The spam dataset originates from a collection of email messages. The features recorded for each message are shown in the table below:
| Feature | Description |
|---|---|
| cap_ave | Average length of consecutive capital letters |
| remove | Percentage occurrence of the word “remove” (1: percentage = 0%, 2: percentage > 0%) |
| 000 | Percentage occurrence of the number “000” (1: percentage ≤ 0.3%, 2: percentage > 0.3%) |
| money | Percentage occurrence of the word “money” (1: percentage ≤ 0.1%, 2: percentage > 0.1%) |
| free | Percentage occurrence of the word “free” (1: percentage ≤ 0.2%, 2: percentage > 0.2%) |
| our | Percentage occurrence of the word “our” (1: percentage ≤ 0.1%, 2: percentage > 0.1%) |
| char_$ | Percentage occurrence of the symbol “$” (1: percentage ≤ 0.1%, 2: percentage > 0.1%) |
| char_! | Percentage occurrence of the symbol “!” (1: percentage ≤ 0.1%, 2: 0.1% < percentage ≤ 0.4%, 3: percentage > 0.4%) |
| class | Message category (email, spam) |
Objective: Develop a mechanism to classify messages as either “email” or “spam”.
You are required to implement a comparative study of different classification algorithms. Specifically, you need to apply and compare the following algorithms:
- Decision Trees (C4.5 - J48)
- k-Nearest Neighbors (kNN - IBk)
- Naive Bayes
- Random Forest
You may perform any preprocessing you consider useful (e.g., oversampling - SMOTE, attribute selection). You can use any validation method (cross-validation, train-test split). Important: if you perform oversampling, the test set must not contain synthetic instances.

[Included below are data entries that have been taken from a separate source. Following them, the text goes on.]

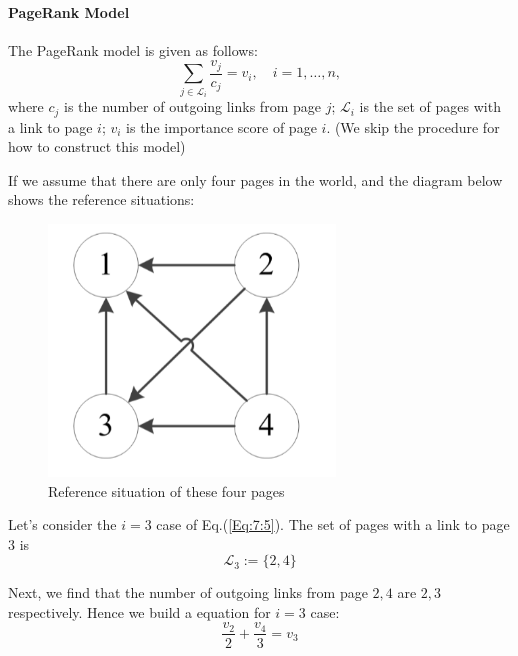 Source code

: \paragraph{PageRank Model} The PageRank model is given as follows:
\begin{equation}
\sum_{j\in\mathcal{L}_i}\frac{v_j}{c_j}=v_i,\quad
i=1,\dots,n,\label{Eq:7:5}
\end{equation}
where $c_j$ is the number of outgoing links from page $j$; $\mathcal{L}_i$ is the set of pages with
a link to page $i$; $v_i$ is the importance score of page $i$. (We skip the procedure for how to construct this model)
\begin{example}
If we assume that there are only four pages in the world, and the diagram below shows the reference situations:
\begin{figure}[H]
\centering
\includegraphics[width=3in]{week6/Fig_3.png}
\caption{Reference situation of these four pages}
\label{fig:7:3}
\end{figure}
Let's consider the $i=3$ case of Eq.(\ref{Eq:7:5}). The set of pages with a link to page $3$ is
\[
\mathcal{L}_3:=\{2,4\}
\]

Next, we find that the number of outgoing links from page $2,4$ are $2,3$ respectively. Hence we build a equation for $i=3$ case:
\[
\frac{v_2}{2}+\frac{v_4}{3}=v_3
\]


\end{example}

The Student Performance dataset includes students’ grades in various subjects. The objective is to analyze this dataset using clustering algorithms. Specifically, you should apply:
- k-means clustering combined with the elbow method to determine the appropriate number of clusters.
- Hierarchical clustering (agglomerative) and present a dendrogram. Based on the dendrogram, choose the appropriate number of clusters.
- DBSCAN clustering. Choose suitable parameter values based on the k-distance graph.
For each case, comment on the parameter choices and the resulting clusters.
Note: Only 3 features are numeric. If you want to use categorical features, you must convert them to numeric values meaningfully.
Apply the Apriori algorithm on the Student Performance dataset to discover association rules. Evaluate the rules based on the Lift measure. Present the rules discovered by the algorithm and comment on at least 10 rules that you find interesting.
Important: Apriori treats all data as categorical. Therefore, you must either ignore numeric features or discretize them.
The datasets are provided in CSV formats. In this GitHub project, they are located in the folder datasets
- A technical report including presentation and commentary/interpretation of results. Screenshots, experimental measurements, parameter values, Python code snippets, or WEKA screenshots should be included.
- The preprocessed datasets.
- Python files.
Notes:
- You may use Python (scikit-learn) or WEKA (Python/scikit-learn is recommended).
- Preprocessing and parameter selection are up to you.
- This is an individual project; no in-class presentation is required.